Answer:
5. My guess is that Waverly's walk home is a mix of both comfort and being lost or hopeless. This makes her feel at home because she used to play and hang out with her brothers in these alleys, and she knows them well. Then, at the same time, she felt like she had lost her childhood because she did not play with her friends in the alleys anymore and just practiced chess all the time.
Because she knows that she cannot leave because she is still a child, she is hopeless. She has nowhere else to go but home. As she walks home, she can see "the yellow lights shining from our flat like two tiger's eyes in the night." It feels like her mother's eyes are watching her "While she practices, Mom hovers over her and makes loud breathy noises."
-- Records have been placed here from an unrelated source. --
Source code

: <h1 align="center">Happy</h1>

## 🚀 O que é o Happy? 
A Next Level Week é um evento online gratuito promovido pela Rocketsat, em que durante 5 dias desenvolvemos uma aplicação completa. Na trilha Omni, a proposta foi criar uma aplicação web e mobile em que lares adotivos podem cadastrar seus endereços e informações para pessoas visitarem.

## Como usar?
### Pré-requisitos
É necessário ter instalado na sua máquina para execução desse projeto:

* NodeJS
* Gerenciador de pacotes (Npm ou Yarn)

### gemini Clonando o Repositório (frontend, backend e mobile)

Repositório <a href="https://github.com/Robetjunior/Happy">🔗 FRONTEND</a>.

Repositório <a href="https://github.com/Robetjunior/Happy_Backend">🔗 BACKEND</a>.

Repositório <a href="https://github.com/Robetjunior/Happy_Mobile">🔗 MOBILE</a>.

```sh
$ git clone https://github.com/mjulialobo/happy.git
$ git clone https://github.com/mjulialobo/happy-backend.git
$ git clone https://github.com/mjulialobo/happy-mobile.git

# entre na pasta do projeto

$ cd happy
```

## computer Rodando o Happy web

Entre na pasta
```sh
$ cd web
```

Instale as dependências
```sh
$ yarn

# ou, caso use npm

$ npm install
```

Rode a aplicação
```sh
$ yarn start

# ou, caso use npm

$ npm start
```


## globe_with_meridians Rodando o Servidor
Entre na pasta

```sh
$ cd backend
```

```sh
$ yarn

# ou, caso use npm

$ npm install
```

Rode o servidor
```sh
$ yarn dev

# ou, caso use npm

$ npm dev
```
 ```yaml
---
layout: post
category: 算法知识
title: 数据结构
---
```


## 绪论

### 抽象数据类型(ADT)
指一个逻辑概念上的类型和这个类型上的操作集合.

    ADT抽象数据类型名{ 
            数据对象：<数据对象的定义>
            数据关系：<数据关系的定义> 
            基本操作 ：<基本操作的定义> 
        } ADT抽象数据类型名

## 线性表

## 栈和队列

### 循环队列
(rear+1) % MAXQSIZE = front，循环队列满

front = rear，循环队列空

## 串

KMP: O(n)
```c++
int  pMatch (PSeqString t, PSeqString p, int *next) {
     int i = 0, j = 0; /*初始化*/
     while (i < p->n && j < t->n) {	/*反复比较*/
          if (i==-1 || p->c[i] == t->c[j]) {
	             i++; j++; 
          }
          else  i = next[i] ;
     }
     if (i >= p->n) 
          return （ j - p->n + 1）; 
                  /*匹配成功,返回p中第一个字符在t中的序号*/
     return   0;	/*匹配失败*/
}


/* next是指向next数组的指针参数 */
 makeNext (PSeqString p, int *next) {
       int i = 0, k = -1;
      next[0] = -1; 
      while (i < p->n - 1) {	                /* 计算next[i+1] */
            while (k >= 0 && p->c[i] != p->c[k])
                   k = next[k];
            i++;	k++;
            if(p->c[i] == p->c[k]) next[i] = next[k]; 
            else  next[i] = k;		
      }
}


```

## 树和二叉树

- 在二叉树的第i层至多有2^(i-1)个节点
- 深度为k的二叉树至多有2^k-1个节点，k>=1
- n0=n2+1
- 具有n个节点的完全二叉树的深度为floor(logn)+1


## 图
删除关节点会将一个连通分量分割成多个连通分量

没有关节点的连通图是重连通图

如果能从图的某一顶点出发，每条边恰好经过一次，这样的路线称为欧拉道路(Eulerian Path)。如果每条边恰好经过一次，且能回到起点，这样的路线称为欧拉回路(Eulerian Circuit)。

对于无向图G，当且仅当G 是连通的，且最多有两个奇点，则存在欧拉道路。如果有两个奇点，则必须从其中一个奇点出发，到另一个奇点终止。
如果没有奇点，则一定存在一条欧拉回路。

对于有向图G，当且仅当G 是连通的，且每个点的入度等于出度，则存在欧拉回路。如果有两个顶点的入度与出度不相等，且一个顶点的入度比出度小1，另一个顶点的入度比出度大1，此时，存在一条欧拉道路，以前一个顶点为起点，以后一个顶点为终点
6. Their personal and cultural differences make it necessary for Waverly to see her mother on the other side of the chess board because they have 2 hugely different opinions about everything. Waverly sees herself as more of an American than an immigrant, and on the other side, her mother feels like a struggling immigrant who was never given a hand to help her get up in this hard American life. Also, Waverly just wants to feel a strong connection with her mother, while her mother believes that she needs to show tough love to mold kids who will be strong and survive in such a hard world as her mother would say.
Those are, in fact, the main reasons for the differences. In addition, Waverly wants her mother to give her praise and make her feel good. That it is not just "pure luck." She worked hard to get it. She works out every day. A thing that her mother does not understand because she was raised the same way as Waverly. She thinks that if she is mean to Waverly, she will grow up to be mean, which is not true.